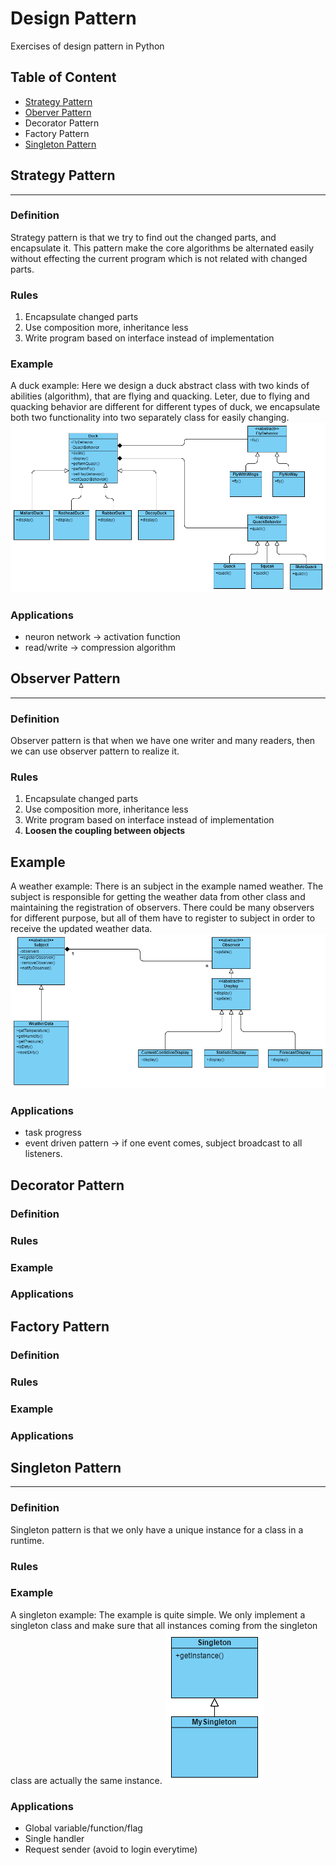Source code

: # Design Pattern
Exercises of design pattern in Python

## Table of Content

* [Strategy Pattern](#strategy-pattern)
* [Oberver Pattern](observer_pattern/README.md)
* Decorator Pattern
* Factory Pattern
* [Singleton Pattern](singleton_pattern/README.md)

## Strategy Pattern
-------------------
### Definition
Strategy pattern is that we try to find out the changed parts, and encapsulate it. This pattern make the core algorithms be alternated easily without effecting the current program which is not related with changed parts.

### Rules
1. Encapsulate changed parts
2. Use composition more, inheritance less
3. Write program based on interface instead of implementation

### Example
A duck example:
Here we design a duck abstract class with two kinds of abilities (algorithm), that are flying and quacking. Leter, due to flying and quacking behavior are different for different types of duck, we encapsulate both two functionality into two separately class for easily changing.
![Duck example diagram](strategy_pattern/strategy_pattern.png)

### Applications
* neuron network -> activation function
* read/write -> compression algorithm

## Observer Pattern
-------------------
### Definition
Observer pattern is that when we have one writer and many readers, then we can use observer pattern to realize it.

### Rules
1. Encapsulate changed parts
2. Use composition more, inheritance less
3. Write program based on interface instead of implementation
4. **Loosen the coupling between objects**

## Example
A weather example:
There is an subject in the example named weather. The subject is responsible for getting the weather data from other class and maintaining the registration of observers. There could be many observers for different purpose, but all of them have to register to subject in order to receive the updated weather data.
![Weather diagram](observer_pattern/observer_pattern.png)

### Applications
* task progress
* event driven pattern -> if one event comes, subject broadcast to all listeners.

## Decorator Pattern
### Definition
### Rules
### Example
### Applications

## Factory Pattern
### Definition
### Rules
### Example
### Applications

## Singleton Pattern
--------------------
### Definition
Singleton pattern is that we only have a unique instance for a class in a runtime.

### Rules

### Example
A singleton example:
The example is quite simple. We only implement a singleton class and make sure that all instances coming from the singleton class are actually the same instance.
![Singleton diagram](singleton_pattern/singleton_pattern.png)

### Applications
* Global variable/function/flag
* Single handler
* Request sender (avoid to login everytime)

- _What is needed_
Your answer must be an exact copy of the records, free of images.

- _Finished task_
Source code

: # Design Pattern
Exercises of design pattern in Python

## Table of Content

* [Strategy Pattern](#strategy-pattern)
* [Oberver Pattern](observer_pattern/README.md)
* Decorator Pattern
* Factory Pattern
* [Singleton Pattern](singleton_pattern/README.md)

## Strategy Pattern
-------------------
### Definition
Strategy pattern is that we try to find out the changed parts, and encapsulate it. This pattern make the core algorithms be alternated easily without effecting the current program which is not related with changed parts.

### Rules
1. Encapsulate changed parts
2. Use composition more, inheritance less
3. Write program based on interface instead of implementation

### Example
A duck example:
Here we design a duck abstract class with two kinds of abilities (algorithm), that are flying and quacking. Leter, due to flying and quacking behavior are different for different types of duck, we encapsulate both two functionality into two separately class for easily changing.
![Duck example diagram](strategy_pattern/strategy_pattern.png)

### Applications
* neuron network -> activation function
* read/write -> compression algorithm

## Observer Pattern
-------------------
### Definition
Observer pattern is that when we have one writer and many readers, then we can use observer pattern to realize it.

### Rules
1. Encapsulate changed parts
2. Use composition more, inheritance less
3. Write program based on interface instead of implementation
4. **Loosen the coupling between objects**

## Example
A weather example:
There is an subject in the example named weather. The subject is responsible for getting the weather data from other class and maintaining the registration of observers. There could be many observers for different purpose, but all of them have to register to subject in order to receive the updated weather data.
![Weather diagram](observer_pattern/observer_pattern.png)

### Applications
* task progress
* event driven pattern -> if one event comes, subject broadcast to all listeners.

## Decorator Pattern
### Definition
### Rules
### Example
### Applications

## Factory Pattern
### Definition
### Rules
### Example
### Applications

## Singleton Pattern
--------------------
### Definition
Singleton pattern is that we only have a unique instance for a class in a runtime.

### Rules

### Example
A singleton example:
The example is quite simple. We only implement a singleton class and make sure that all instances coming from the singleton class are actually the same instance.
![Singleton diagram](singleton_pattern/singleton_pattern.png)

### Applications
* Global variable/function/flag
* Single handler
* Request sender (avoid to login everytime)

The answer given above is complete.